§ **YOUR GOAL**
In the entries that follow, how many lines include the string "change"? The answer is the number only.

===== SUPPLIED MATERIAL

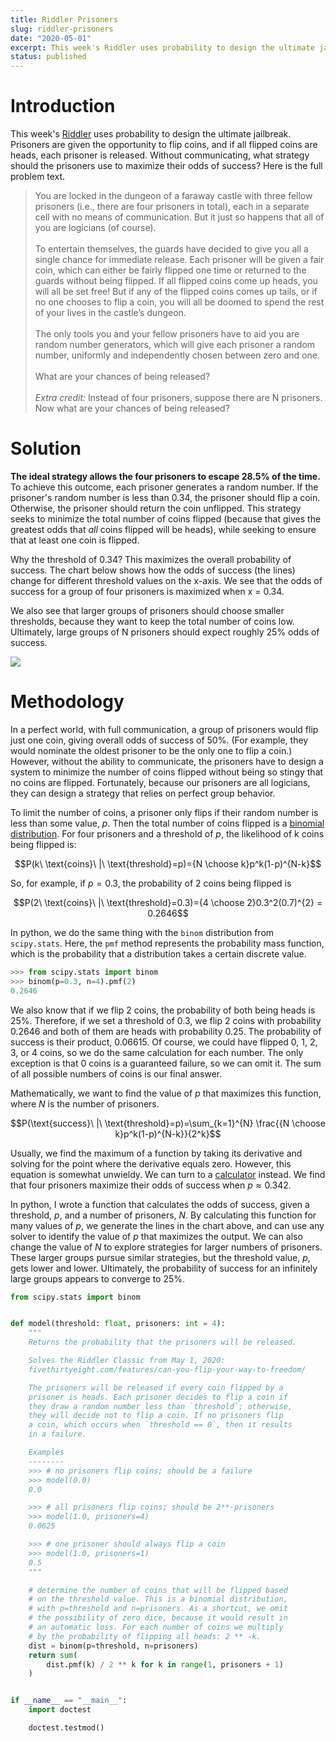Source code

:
 ```yaml
---
title: Riddler Prisoners
slug: riddler-prisoners
date: "2020-05-01"
excerpt: This week's Riddler uses probability to design the ultimate jailbreak. Prisoners are given the opportunity to flip coins, and if all flipped coins are heads, each prisoner is released. Without communicating, what strategy should the prisoners use to maximize their odds of success?
status: published
---
```


# Introduction

This week's <a href="https://fivethirtyeight.com/features/can-you-flip-your-way-to-freedom/">Riddler</a> uses probability to design the ultimate jailbreak. Prisoners are given the opportunity to flip coins, and if all flipped coins are heads, each prisoner is released. Without communicating, what strategy should the prisoners use to maximize their odds of success? Here is the full problem text.

<blockquote>
You are locked in the dungeon of a faraway castle with three fellow prisoners (i.e., there are four prisoners in total), each in a separate cell with no means of communication. But it just so happens that all of you are logicians (of course).
<br><br>
To entertain themselves, the guards have decided to give you all a single chance for immediate release. Each prisoner will be given a fair coin, which can either be fairly flipped one time or returned to the guards without being flipped. If all flipped coins come up heads, you will all be set free! But if any of the flipped coins comes up tails, or if no one chooses to flip a coin, you will all be doomed to spend the rest of your lives in the castle’s dungeon.
<br><br>
The only tools you and your fellow prisoners have to aid you are random number generators, which will give each prisoner a random number, uniformly and independently chosen between zero and one.
<br><br>
What are your chances of being released?
<br><br>
<i>Extra credit:</i> Instead of four prisoners, suppose there are N prisoners. Now what are your chances of being released?
</blockquote>

# Solution

**The ideal strategy allows the four prisoners to escape 28.5% of the time.** To achieve this outcome, each prisoner generates a random number. If the prisoner's random number is less than 0.34, the prisoner should flip a coin. Otherwise, the prisoner should return the coin unflipped. This strategy seeks to minimize the total number of coins flipped (because that gives the greatest odds that _all_ coins flipped will be heads), while seeking to ensure that at least one coin is flipped.

Why the threshold of 0.34? This maximizes the overall probability of success. The chart below shows how the odds of success (the lines) change for different threshold values on the x-axis. We see that the odds of success for a group of four prisoners is maximized when x = 0.34.

We also see that larger groups of prisoners should choose smaller thresholds, because they want to keep the total number of coins low. Ultimately, large groups of N prisoners should expect roughly 25% odds of success.

<img src="/img/riddler-prisoners.png">

# Methodology

In a perfect world, with full communication, a group of prisoners would flip just one coin, giving overall odds of success of 50%. (For example, they would nominate the oldest prisoner to be the only one to flip a coin.) However, without the ability to communicate, the prisoners have to design a system to minimize the number of coins flipped without being so stingy that no coins are flipped. Fortunately, because our prisoners are all logicians, they can design a strategy that relies on perfect group behavior.

To limit the number of coins, a prisoner only flips if their random number is less than some value, $p$. Then the total number of coins flipped is a <a href="https://en.wikipedia.org/wiki/Binomial_distribution">binomial distribution</a>. For four prisoners and a threshold of $p$, the likelihood of k coins being flipped is:

$$P(k\ \text{coins}\ |\ \text{threshold}=p)={N \choose k}p^k(1-p)^{N-k}$$

So, for example, if $p=0.3$, the probability of 2 coins being flipped is

$$P(2\ \text{coins}\ |\ \text{threshold}=0.3)={4 \choose 2}0.3^2(0.7)^{2} = 0.2646$$

In python, we do the same thing with the `binom` distribution from `scipy.stats`. Here, the `pmf` method represents the probability mass function, which is the probability that a distribution takes a certain discrete value.

```python
>>> from scipy.stats import binom
>>> binom(p=0.3, n=4).pmf(2)
0.2646
```

We also know that if we flip 2 coins, the probability of both being heads is 25%. Therefore, if we set a threshold of 0.3, we flip 2 coins with probability 0.2646 and both of them are heads with probability 0.25. The probability of success is their product, 0.06615. Of course, we could have flipped 0, 1, 2, 3, or 4 coins, so we do the same calculation for each number. The only exception is that 0 coins is a guaranteed failure, so we can omit it. The sum of all possible numbers of coins is our final answer.

Mathematically, we want to find the value of $p$ that maximizes this function, where $N$ is the number of prisoners.

$$P(\text{success}\ |\ \text{threshold}=p)=\sum_{k=1}^{N} \frac{{N \choose k}p^k(1-p)^{N-k}}{2^k}$$

Usually, we find the maximum of a function by taking its derivative and solving for the point where the derivative equals zero. However, this equation is somewhat unwieldy. We can turn to a <a href="https://www.wolframalpha.com/input/?i=maximize+4p*%281-p%29%5E3%2F2+%2B+6p%5E2*%281-p%29%5E2%2F4+%2B+4p%5E3*%281-p%29%2F8+%2B+p%5E4%2F16">calculator</a> instead. We find that four prisoners maximize their odds of success when $p\approx0.342$.

In python, I wrote a function that calculates the odds of success, given a threshold, $p$, and a number of prisoners, $N$. By calculating this function for many values of $p$, we generate the lines in the chart above, and can use any solver to identify the value of $p$ that maximizes the output. We can also change the value of $N$ to explore strategies for larger numbers of prisoners. These larger groups pursue similar strategies, but the threshold value, $p$, gets lower and lower. Ultimately, the probability of success for an infinitely large groups appears to converge to 25%.

```python
from scipy.stats import binom


def model(threshold: float, prisoners: int = 4):
    """
    Returns the probability that the prisoners will be released.

    Solves the Riddler Classic from May 1, 2020:
    fivethirtyeight.com/features/can-you-flip-your-way-to-freedom/

    The prisoners will be released if every coin flipped by a
    prisoner is heads. Each prisoner decides to flip a coin if
    they draw a random number less than `threshold`; otherwise,
    they will decide not to flip a coin. If no prisoners flip
    a coin, which occurs when `threshold == 0`, then it results
    in a failure.

    Examples
    --------
    >>> # no prisoners flip coins; should be a failure
    >>> model(0.0)
    0.0

    >>> # all prisoners flip coins; should be 2**-prisoners
    >>> model(1.0, prisoners=4)
    0.0625

    >>> # one prisoner should always flip a coin
    >>> model(1.0, prisoners=1)
    0.5
    """

    # determine the number of coins that will be flipped based
    # on the threshold value. This is a binomial distribution,
    # with p=threshold and n=prisoners. As a shortcut, we omit
    # the possibility of zero dice, because it would result in
    # an automatic loss. For each number of coins we multiply
    # by the probability of flipping all heads: 2 ** -k.
    dist = binom(p=threshold, n=prisoners)
    return sum(
        dist.pmf(k) / 2 ** k for k in range(1, prisoners + 1)
    )


if __name__ == "__main__":
    import doctest

    doctest.testmod()
```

==========

§ **SOLUTION TO THIS PROBLEM**
2